RDataGet
This page contains the documentation for RDataGet.
RDataGet.RDataGet — Module
RDataGet
RDataGet gets tabular R datasets from CRAN. It is an alternative to RDatasets.jl, working on demand, rather than bundling data.
The basic usage is similar to RDatasets.jl. You can install it as follows:
Pkg.add("RDataGet")After installing the RDataGet package, you can then load data sets using the dataset() function, which takes the name of a package and a data set as arguments:
using RDataGet
harman_political = dataset("psych", "Harman.political")
neuro = dataset("boot", "neuro")Limitations
This package currently just downloads source packages from CRAN and loads its dataset into memory in Julia. It does not depend on R itself.

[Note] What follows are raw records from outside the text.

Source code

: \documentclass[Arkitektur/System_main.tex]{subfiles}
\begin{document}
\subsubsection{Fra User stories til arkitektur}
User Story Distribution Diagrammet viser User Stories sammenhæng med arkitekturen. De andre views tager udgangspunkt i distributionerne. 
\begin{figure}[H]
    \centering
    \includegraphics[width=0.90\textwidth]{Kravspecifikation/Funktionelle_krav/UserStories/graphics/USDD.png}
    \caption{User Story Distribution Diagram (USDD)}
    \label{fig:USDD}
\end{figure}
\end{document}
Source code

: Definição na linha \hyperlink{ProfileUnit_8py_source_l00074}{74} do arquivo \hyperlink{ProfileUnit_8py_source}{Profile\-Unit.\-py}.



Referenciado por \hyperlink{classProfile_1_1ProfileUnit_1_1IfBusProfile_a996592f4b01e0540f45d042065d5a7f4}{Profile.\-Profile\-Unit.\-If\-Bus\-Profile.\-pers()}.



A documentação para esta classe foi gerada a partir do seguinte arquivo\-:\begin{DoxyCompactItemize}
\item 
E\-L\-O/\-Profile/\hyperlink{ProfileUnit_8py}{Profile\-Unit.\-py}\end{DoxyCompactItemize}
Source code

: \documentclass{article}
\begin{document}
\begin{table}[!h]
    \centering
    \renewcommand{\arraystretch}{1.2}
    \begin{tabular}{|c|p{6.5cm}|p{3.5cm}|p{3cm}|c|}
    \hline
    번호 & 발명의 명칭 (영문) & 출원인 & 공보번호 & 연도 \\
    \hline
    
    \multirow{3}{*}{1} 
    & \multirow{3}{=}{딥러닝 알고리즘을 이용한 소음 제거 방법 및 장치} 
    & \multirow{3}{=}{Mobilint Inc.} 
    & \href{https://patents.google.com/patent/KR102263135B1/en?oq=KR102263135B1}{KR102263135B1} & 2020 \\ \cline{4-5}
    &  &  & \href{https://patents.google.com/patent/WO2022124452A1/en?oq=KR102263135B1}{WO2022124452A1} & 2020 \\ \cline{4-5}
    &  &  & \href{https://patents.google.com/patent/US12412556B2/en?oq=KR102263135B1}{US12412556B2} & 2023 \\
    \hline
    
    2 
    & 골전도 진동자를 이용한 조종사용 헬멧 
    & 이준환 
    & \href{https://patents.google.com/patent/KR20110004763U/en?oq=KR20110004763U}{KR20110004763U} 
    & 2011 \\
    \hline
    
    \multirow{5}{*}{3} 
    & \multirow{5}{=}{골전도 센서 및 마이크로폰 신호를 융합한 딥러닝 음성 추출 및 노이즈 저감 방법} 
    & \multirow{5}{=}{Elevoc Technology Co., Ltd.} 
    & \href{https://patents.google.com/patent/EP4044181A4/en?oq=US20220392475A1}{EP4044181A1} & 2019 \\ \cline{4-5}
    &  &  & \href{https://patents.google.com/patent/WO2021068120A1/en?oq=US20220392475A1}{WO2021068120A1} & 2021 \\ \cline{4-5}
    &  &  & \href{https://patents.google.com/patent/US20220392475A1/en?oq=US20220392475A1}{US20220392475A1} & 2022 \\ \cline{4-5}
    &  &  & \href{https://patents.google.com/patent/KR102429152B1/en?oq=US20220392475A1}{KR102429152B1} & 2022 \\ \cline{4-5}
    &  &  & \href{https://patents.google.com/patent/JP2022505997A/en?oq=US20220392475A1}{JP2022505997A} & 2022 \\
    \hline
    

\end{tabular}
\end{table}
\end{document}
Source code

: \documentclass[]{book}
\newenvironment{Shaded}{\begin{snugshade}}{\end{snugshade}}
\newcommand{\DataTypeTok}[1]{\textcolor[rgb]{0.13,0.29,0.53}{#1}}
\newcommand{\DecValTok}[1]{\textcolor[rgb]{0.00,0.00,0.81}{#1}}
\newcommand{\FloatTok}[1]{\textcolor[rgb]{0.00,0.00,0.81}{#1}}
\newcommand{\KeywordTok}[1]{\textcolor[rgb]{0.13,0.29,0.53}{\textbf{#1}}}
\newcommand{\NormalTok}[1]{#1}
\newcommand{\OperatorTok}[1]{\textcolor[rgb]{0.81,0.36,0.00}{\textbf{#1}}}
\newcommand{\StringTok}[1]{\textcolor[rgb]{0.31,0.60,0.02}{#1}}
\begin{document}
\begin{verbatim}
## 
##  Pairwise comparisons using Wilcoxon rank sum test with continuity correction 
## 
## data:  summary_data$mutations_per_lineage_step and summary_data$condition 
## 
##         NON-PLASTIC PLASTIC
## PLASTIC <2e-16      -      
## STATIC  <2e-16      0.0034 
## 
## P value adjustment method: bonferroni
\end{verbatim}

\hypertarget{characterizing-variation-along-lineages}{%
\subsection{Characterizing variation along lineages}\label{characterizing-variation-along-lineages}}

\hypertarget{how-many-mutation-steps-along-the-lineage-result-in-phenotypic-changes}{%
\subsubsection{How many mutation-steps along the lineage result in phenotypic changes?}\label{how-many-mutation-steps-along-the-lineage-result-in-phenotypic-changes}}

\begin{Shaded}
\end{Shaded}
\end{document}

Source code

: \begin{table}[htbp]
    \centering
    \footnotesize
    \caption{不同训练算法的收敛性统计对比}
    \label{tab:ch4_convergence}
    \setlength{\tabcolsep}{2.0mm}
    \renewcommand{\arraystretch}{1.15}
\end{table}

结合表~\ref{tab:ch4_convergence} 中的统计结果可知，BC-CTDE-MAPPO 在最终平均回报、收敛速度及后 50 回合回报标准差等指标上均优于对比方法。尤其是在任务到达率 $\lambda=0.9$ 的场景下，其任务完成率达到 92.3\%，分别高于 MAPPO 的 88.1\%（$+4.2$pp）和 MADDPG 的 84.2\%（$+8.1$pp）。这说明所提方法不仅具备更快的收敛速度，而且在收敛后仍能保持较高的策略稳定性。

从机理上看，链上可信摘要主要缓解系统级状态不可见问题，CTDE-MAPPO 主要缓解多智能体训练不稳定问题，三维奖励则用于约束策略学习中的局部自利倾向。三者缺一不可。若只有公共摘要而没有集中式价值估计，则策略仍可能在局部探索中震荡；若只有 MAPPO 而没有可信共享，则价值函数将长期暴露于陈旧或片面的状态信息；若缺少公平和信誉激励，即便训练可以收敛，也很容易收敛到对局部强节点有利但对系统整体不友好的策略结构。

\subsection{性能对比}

The package has a few limitation, some of which are caused by this design, while others could be addressed in future:
- Does not support built-in R datasets, including the
datasetspackage, only ones which can be downloaded from CRAN - Can only load rda/RData/csv.gz files in the data directory
- As such it does not support packages which generate their data using a build script
- Cannot get any descriptions or further documentation related to the datasets from Julia (maybe TODO but needs .Rd parsing)
- Only supports getting the latest version of each package (TODO)
- Fixed, very-limited caching strategy
- The package index is re-downloaded every time we need to download any package (so as to find the latest version number) (TODO: should be by-default cached per session + longer caching allowed)
- Packages are downloaded exactly once per session, after which the same data is reused until Julia is restarted (TODO: should be customisable for longer caching)
Exported functions
RDataGet.dataset — Function
dataset(package_name, dataset_name) -> Any
dataset(package_name, dataset_name, types) -> Any
dataset(
package_name,
dataset_name,
types,
cran_mirror
) -> Any
Tries to find dataset_name the data directory of the R package package_name. The data table is loaded directly from an RData or CSV file in package source. Sometimes, not all columns can be successfully typed from CSVs, and so types can be provided which will be passed to CSV.File.
An alternative cran_mirror can be specified, by default default_cran_mirror= "https://cloud.r-project.org/" is used.
After first load, the data will be cached as an arrow file.
RDataGet.datasets — Function
datasets(package_name) -> DataFrame
datasets(package_name, cran_mirror) -> DataFrame
Lists the datasets found in the data directory of the package_name R package along with some basic metadata in a DataFrame.
An alternative cran_mirror can be specified, by default default_cran_mirror= "https://cloud.r-project.org/" is used.
This will currently cause all datasets in the package to be cached.